▶ **PROBLEM TO SOLVE**
Return a copy of each line in the listing that includes the word "endpoint".

** GIVEN RECORDS follows **

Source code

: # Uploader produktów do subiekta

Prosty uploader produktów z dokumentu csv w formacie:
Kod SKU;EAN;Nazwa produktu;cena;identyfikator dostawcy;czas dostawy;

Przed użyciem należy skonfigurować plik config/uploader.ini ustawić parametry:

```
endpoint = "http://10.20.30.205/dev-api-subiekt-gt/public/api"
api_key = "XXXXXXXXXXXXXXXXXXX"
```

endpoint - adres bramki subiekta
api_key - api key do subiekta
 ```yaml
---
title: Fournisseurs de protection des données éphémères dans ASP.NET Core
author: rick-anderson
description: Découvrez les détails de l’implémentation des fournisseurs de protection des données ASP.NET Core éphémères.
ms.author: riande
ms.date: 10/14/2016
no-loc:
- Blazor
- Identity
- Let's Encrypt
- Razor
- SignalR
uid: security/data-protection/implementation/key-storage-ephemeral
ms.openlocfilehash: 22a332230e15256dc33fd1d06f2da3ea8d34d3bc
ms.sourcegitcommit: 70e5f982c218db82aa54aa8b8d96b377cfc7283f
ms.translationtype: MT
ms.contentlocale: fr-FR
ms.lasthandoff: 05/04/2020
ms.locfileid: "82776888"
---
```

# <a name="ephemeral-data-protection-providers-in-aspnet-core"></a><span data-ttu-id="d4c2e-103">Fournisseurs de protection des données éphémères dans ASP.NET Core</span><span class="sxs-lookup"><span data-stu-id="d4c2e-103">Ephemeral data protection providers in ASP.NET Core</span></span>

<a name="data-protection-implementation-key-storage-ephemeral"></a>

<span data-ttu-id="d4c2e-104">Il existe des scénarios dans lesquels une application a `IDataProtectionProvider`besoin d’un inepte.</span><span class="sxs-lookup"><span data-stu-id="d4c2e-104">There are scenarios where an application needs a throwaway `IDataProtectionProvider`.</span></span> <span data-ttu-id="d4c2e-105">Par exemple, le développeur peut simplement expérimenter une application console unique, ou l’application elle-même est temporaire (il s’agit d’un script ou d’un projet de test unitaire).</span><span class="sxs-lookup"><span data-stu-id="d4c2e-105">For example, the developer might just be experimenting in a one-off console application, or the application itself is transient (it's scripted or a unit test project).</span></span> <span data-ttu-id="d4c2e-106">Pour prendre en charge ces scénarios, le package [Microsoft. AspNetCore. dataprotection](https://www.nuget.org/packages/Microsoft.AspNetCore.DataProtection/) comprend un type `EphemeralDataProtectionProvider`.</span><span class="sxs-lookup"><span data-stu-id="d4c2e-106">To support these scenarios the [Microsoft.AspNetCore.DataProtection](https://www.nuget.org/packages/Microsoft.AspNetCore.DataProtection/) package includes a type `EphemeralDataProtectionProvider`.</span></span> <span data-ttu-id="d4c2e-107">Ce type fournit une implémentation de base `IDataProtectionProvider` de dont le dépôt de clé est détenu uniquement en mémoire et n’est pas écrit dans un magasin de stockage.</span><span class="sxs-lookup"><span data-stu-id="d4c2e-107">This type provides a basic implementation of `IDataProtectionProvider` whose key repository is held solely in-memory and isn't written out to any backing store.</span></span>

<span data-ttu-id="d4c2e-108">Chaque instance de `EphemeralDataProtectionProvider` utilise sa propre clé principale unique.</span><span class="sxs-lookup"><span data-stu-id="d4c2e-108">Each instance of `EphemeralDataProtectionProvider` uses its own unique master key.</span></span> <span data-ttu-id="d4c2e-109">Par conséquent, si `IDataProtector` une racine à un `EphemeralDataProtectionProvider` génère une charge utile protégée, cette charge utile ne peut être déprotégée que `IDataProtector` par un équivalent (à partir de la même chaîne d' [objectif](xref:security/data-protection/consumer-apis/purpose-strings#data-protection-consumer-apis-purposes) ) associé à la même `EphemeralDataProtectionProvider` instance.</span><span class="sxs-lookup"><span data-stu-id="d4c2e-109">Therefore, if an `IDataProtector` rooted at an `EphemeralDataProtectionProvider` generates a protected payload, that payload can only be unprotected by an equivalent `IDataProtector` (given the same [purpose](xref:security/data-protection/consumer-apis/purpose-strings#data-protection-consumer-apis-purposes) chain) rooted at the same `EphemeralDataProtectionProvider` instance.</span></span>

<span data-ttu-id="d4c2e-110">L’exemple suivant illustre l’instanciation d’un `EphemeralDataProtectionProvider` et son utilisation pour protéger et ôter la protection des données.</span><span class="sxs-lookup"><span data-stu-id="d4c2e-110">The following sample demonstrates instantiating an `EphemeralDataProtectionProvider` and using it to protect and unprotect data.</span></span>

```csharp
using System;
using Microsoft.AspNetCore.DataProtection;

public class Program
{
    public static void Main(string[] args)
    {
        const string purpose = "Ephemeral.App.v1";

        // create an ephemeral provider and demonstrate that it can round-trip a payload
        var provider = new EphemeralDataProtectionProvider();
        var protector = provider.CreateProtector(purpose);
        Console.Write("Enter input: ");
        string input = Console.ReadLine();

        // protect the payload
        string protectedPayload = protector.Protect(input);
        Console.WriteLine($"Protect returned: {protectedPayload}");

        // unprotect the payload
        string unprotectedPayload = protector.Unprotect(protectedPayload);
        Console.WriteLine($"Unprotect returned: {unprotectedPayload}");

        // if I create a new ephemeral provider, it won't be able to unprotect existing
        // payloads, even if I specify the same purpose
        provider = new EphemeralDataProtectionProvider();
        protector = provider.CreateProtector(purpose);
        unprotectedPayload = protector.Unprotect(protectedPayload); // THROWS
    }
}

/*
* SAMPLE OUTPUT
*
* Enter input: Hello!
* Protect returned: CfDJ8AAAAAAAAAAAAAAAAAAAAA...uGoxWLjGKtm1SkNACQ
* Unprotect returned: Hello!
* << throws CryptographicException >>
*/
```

** End of GIVEN RECORDS **

▶ **SOLUTION**
endpoint = "http://10.20.30.205/dev-api-subiekt-gt/public/api"
endpoint - adres bramki subiekta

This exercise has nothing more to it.